His mother's mouth, her whole face, opened as she stared at him, at the shaking body, the bruised cheek, dark with dried blood.

‘Run, I tell you!' he shouted.

She did not speak, but let out a cry and in a moment was gone.

He drank some well water out of the pail that was always kept in the passage, slapped more of it against his face, and hurried away to the shop. He had to come back to the
house for the key, but soon he was on his bicycle, heading for Muirton and the doctor.

It was a wild ride, but he was never once thrown. This was even to him at the time extraordinary, because there was a long spell when he had hardly any bodily feeling or, rather, when his body felt light as cotton wool and it was a marvel how the bicycle kept upright. He suffered, too, what was to him at the time an incredibly vivid hallucination. Some three miles from the village the road turns sharply from the moor to a bridge over the stream. Stunted Scots firs grow about this spot; there is an old quarry on the right by the entrance to the bridge; and here the stream narrows and is noisy over a bed of broken rock. The bridge itself has a three-foot stone wall on either side and a drop to the water of about thirty feet.

Of all spots in the district – and there were a few – it had the worst reputation for being haunted. Varied were the apparitions, but pride of place was held by the woman of the tragic love story. She could be seen walking from the quarry to the keystone of the bridge, where she disappeared, sometimes silently, sometimes with a cry. Tom himself had explained the legend away by reference to witchcraft, running water, and the probability that there had been a bridge here from ancient times.

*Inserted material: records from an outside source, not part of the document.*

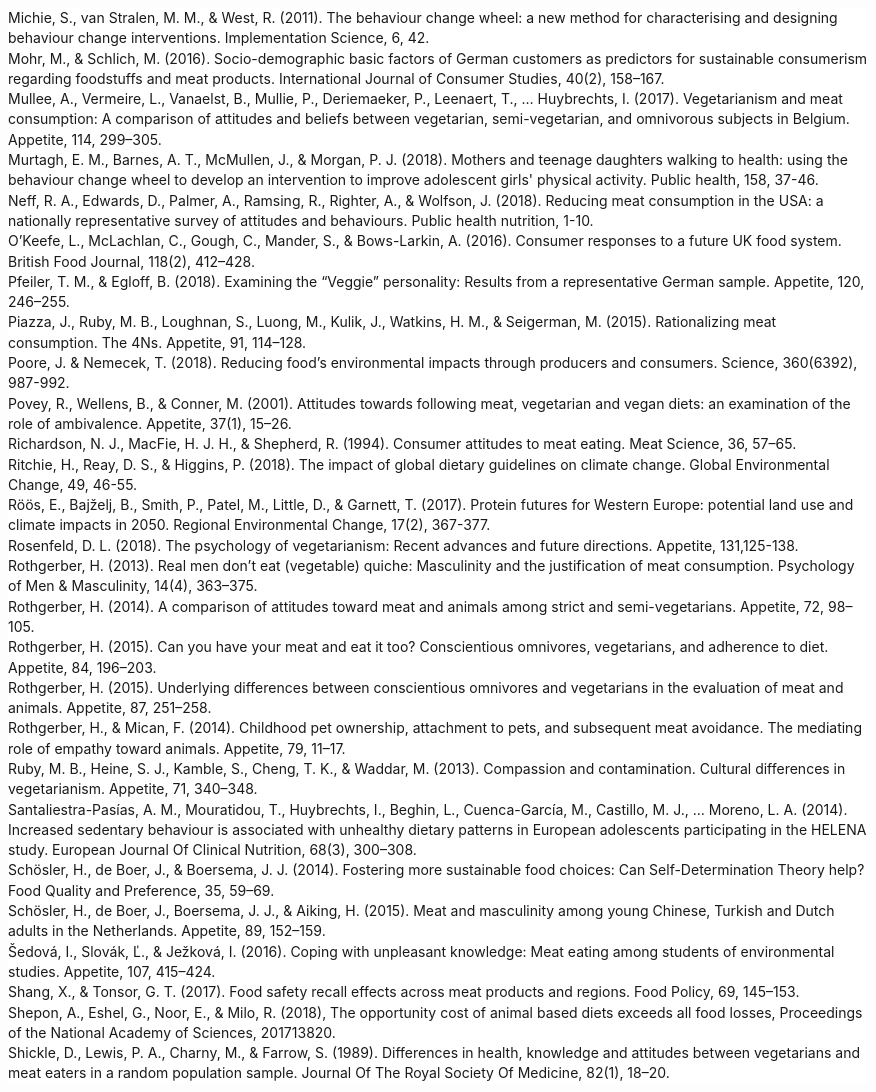 Michie, S., van Stralen, M. M., & West, R. (2011). The behaviour change wheel: a new method for characterising and designing behaviour change interventions. Implementation Science, 6, 42.   
Mohr, M., & Schlich, M. (2016). Socio-demographic basic factors of German customers as predictors for sustainable consumerism regarding foodstuffs and meat products. International Journal of Consumer Studies, 40(2), 158–167.   
Mullee, A., Vermeire, L., Vanaelst, B., Mullie, P., Deriemaeker, P., Leenaert, T., … Huybrechts, I. (2017). Vegetarianism and meat consumption: A comparison of attitudes and beliefs between vegetarian, semi-vegetarian, and omnivorous subjects in Belgium. Appetite, 114, 299–305.   
Murtagh, E. M., Barnes, A. T., McMullen, J., & Morgan, P. J. (2018). Mothers and teenage daughters walking to health: using the behaviour change wheel to develop an intervention to improve adolescent girls' physical activity. Public health, 158, 37-46.   
Neff, R. A., Edwards, D., Palmer, A., Ramsing, R., Righter, A., & Wolfson, J. (2018). Reducing meat consumption in the USA: a nationally representative survey of attitudes and behaviours. Public health nutrition, 1-10.   
O’Keefe, L., McLachlan, C., Gough, C., Mander, S., & Bows-Larkin, A. (2016). Consumer responses to a future UK food system. British Food Journal, 118(2), 412–428.   
Pfeiler, T. M., & Egloff, B. (2018). Examining the “Veggie” personality: Results from a representative German sample. Appetite, 120, 246–255.   
Piazza, J., Ruby, M. B., Loughnan, S., Luong, M., Kulik, J., Watkins, H. M., & Seigerman, M. (2015). Rationalizing meat consumption. The 4Ns. Appetite, 91, 114–128.   
Poore, J. & Nemecek, T. (2018). Reducing food’s environmental impacts through producers and consumers. Science, 360(6392), 987-992.   
Povey, R., Wellens, B., & Conner, M. (2001). Attitudes towards following meat, vegetarian and vegan diets: an examination of the role of ambivalence. Appetite, 37(1), 15–26.   
Richardson, N. J., MacFie, H. J. H., & Shepherd, R. (1994). Consumer attitudes to meat eating. Meat Science, 36, 57–65.   
Ritchie, H., Reay, D. S., & Higgins, P. (2018). The impact of global dietary guidelines on climate change. Global Environmental Change, 49, 46-55.   
Röös, E., Bajželj, B., Smith, P., Patel, M., Little, D., & Garnett, T. (2017). Protein futures for Western Europe: potential land use and climate impacts in 2050. Regional Environmental Change, 17(2), 367-377.   
Rosenfeld, D. L. (2018). The psychology of vegetarianism: Recent advances and future directions. Appetite, 131,125-138.   
Rothgerber, H. (2013). Real men don’t eat (vegetable) quiche: Masculinity and the justification of meat consumption. Psychology of Men & Masculinity, 14(4), 363–375.   
Rothgerber, H. (2014). A comparison of attitudes toward meat and animals among strict and semi-vegetarians. Appetite, 72, 98–105.   
Rothgerber, H. (2015). Can you have your meat and eat it too? Conscientious omnivores, vegetarians, and adherence to diet. Appetite, 84, 196–203.   
Rothgerber, H. (2015). Underlying differences between conscientious omnivores and vegetarians in the evaluation of meat and animals. Appetite, 87, 251–258.   
Rothgerber, H., & Mican, F. (2014). Childhood pet ownership, attachment to pets, and subsequent meat avoidance. The mediating role of empathy toward animals. Appetite, 79, 11–17.   
Ruby, M. B., Heine, S. J., Kamble, S., Cheng, T. K., & Waddar, M. (2013). Compassion and contamination. Cultural differences in vegetarianism. Appetite, 71, 340–348.   
Santaliestra-Pasías, A. M., Mouratidou, T., Huybrechts, I., Beghin, L., Cuenca-García, M., Castillo, M. J., … Moreno, L. A. (2014). Increased sedentary behaviour is associated with unhealthy dietary patterns in European adolescents participating in the HELENA study. European Journal Of Clinical Nutrition, 68(3), 300–308.   
Schösler, H., de Boer, J., & Boersema, J. J. (2014). Fostering more sustainable food choices: Can Self-Determination Theory help? Food Quality and Preference, 35, 59–69.   
Schösler, H., de Boer, J., Boersema, J. J., & Aiking, H. (2015). Meat and masculinity among young Chinese, Turkish and Dutch adults in the Netherlands. Appetite, 89, 152–159.   
Šedová, I., Slovák, Ľ., & Ježková, I. (2016). Coping with unpleasant knowledge: Meat eating among students of environmental studies. Appetite, 107, 415–424.   
Shang, X., & Tonsor, G. T. (2017). Food safety recall effects across meat products and regions. Food Policy, 69, 145–153.   
Shepon, A., Eshel, G., Noor, E., & Milo, R. (2018), The opportunity cost of animal based diets exceeds all food losses, Proceedings of the National Academy of Sciences, 201713820.   
Shickle, D., Lewis, P. A., Charny, M., & Farrow, S. (1989). Differences in health, knowledge and attitudes between vegetarians and meat eaters in a random population sample. Journal Of The Royal Society Of Medicine, 82(1), 18–20.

So far he had been helped by the wind, which was funnelled by the Glen, but its true direction was such that when he turned sharply towards the bridge, a back eddy, from the steeply banking ground on his right, hit him strongly in the face. Head down, straining on the pedals, he was all but stopped, and as the machine wobbled on some loose gravel he let out a cry of rage, of desperation, at being kept back when every second had a fatal value. As he tugged at the handlebars his head jerked up and there in front of him, perfectly distinct in the bright moonlight, was the figure of a woman, dressed in black, just entering between the walls of the bridge. He saw her ghost-like face turned over her shoulder, and her whole action was that of watching him and at the same time escaping from him. This suggestion in the figure not of haunting the spot but of itself being hunted, was somehow so unexpected, so
ominous, that an icy cold drenched his skin. His legs kept the pedals going round automatically, for now he had cleared the high ground on his right and the wind was once more being funnelled downstream. As the figure gained the keystone of the bridge, he heard its unearthly screech above the roar of the narrowed tumbling water and the howl of the wind in the trees. For a moment it hesitated on the wall of the bridge and then went clean over.